▶ _TASK_
From the top of the records below, return each line exactly, ending with the line that contains "There is an undirected".

[Opening INFORMATION PROVIDED section]

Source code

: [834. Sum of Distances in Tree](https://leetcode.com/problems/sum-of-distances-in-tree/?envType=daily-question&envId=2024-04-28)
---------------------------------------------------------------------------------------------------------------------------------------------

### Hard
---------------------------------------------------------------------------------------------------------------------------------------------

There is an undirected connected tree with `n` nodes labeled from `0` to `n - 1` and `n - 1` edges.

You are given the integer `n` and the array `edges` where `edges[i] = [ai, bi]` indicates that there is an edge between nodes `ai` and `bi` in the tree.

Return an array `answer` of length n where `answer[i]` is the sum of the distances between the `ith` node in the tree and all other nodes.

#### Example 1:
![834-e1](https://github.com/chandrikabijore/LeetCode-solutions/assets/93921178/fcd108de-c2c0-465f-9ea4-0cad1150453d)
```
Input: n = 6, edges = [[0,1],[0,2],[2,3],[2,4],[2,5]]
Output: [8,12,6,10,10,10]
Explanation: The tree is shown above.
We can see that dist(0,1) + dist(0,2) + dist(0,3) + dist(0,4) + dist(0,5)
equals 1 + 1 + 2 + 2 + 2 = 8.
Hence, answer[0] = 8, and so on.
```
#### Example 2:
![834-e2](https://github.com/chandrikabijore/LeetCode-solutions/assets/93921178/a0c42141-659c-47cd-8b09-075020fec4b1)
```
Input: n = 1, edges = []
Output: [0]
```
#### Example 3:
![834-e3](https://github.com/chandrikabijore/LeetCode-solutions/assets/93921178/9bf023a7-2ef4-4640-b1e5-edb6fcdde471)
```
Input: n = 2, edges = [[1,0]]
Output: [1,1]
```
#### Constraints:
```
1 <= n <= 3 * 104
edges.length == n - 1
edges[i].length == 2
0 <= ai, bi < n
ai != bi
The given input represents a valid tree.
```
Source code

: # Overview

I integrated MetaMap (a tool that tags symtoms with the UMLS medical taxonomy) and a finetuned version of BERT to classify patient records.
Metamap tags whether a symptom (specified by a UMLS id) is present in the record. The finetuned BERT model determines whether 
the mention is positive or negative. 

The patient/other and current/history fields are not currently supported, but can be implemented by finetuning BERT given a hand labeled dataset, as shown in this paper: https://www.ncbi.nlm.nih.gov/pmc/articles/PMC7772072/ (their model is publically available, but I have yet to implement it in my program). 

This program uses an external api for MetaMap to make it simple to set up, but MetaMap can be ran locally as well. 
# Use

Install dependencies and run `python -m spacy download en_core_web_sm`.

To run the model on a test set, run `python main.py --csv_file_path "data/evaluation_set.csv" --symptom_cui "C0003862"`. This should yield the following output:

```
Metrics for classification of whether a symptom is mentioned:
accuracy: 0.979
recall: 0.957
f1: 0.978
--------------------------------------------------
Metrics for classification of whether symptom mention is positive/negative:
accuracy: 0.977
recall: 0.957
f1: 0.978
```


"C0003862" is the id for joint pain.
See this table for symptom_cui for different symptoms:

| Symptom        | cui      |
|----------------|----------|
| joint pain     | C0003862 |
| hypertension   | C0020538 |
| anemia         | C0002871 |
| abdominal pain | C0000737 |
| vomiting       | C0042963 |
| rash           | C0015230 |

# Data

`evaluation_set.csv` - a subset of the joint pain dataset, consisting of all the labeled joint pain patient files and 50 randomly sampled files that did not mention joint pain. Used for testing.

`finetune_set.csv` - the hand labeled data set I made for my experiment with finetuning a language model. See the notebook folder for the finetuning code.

[Closing INFORMATION PROVIDED section]

▶ _EXPECTED OUTPUT_
Source code

: [834. Sum of Distances in Tree](https://leetcode.com/problems/sum-of-distances-in-tree/?envType=daily-question&envId=2024-04-28)
---------------------------------------------------------------------------------------------------------------------------------------------

### Hard
---------------------------------------------------------------------------------------------------------------------------------------------

There is an undirected connected tree with `n` nodes labeled from `0` to `n - 1` and `n - 1` edges.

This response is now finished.